[Provided material — start]

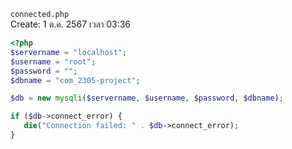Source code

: `connected.php`<br>
Create: 1 ต.ค. 2567 เวลา 03:36<br>
```php
<?php
$servername = "localhost";
$username = "root";
$password = "";
$dbname = "com_2305-project";

$db = new mysqli($servername, $username, $password, $dbname);

if ($db->connect_error) {
   die("Connection failed: " . $db->connect_error);
}

```
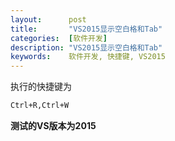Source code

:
 ```yaml
---
layout:      post
title:       "VS2015显示空白格和Tab"
categories:  [软件开发]
description: "VS2015显示空白格和Tab"
keywords:    软件开发, 快捷键, VS2015
---
```


执行的快捷键为 
``` bash
Ctrl+R,Ctrl+W
```

**测试的VS版本为2015**

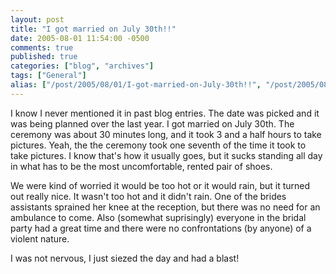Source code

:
 ```yaml
---
layout: post
title: "I got married on July 30th!!"
date: 2005-08-01 11:54:00 -0500
comments: true
published: true
categories: ["blog", "archives"]
tags: ["General"]
alias: ["/post/2005/08/01/I-got-married-on-July-30th!!", "/post/2005/08/01/i-got-married-on-july-30th!!"]
---
```

<!-- more -->
<P>I know I never mentioned it in past blog entries. The date was picked and it was being planned over the last year. I got married on July 30th. The ceremony was about 30 minutes long, and it took 3 and a half hours to take pictures. Yeah, the the ceremony took one seventh of the time it took to take pictures. I know that's how it usually goes, but it sucks standing all day in what has to be the most uncomfortable, rented pair of shoes. </P>
<P>We were kind of worried it would be too hot or it would rain, but it turned out really nice. It wasn't too hot and it didn't rain. One of the brides assistants sprained her knee at the reception, but there was no need for an ambulance to come. Also (somewhat suprisingly) everyone in the bridal party had a great time and there were no confrontations (by anyone) of&nbsp;a violent nature.</P>
<P>I was not nervous, I just siezed the day and had a blast!</P>
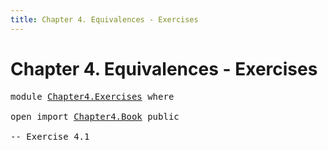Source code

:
 ```yaml
---
title: Chapter 4. Equivalences - Exercises
---
```


# Chapter 4. Equivalences - Exercises

<pre class="Agda"><a id="100" class="Keyword">module</a> <a id="107" href="Chapter4.Exercises.html" class="Module">Chapter4.Exercises</a> <a id="126" class="Keyword">where</a>

<a id="133" class="Keyword">open</a> <a id="138" class="Keyword">import</a> <a id="145" href="Chapter4.Book.html" class="Module">Chapter4.Book</a> <a id="159" class="Keyword">public</a>

<a id="167" class="Comment">-- Exercise 4.1</a>
</pre>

[Provided material — finish]

*Exercise objective*. Would you filter the records and copy each line that contains the word "Module"?

*Answer box*.
<pre class="Agda"><a id="100" class="Keyword">module</a> <a id="107" href="Chapter4.Exercises.html" class="Module">Chapter4.Exercises</a> <a id="126" class="Keyword">where</a>
<a id="133" class="Keyword">open</a> <a id="138" class="Keyword">import</a> <a id="145" href="Chapter4.Book.html" class="Module">Chapter4.Book</a> <a id="159" class="Keyword">public</a>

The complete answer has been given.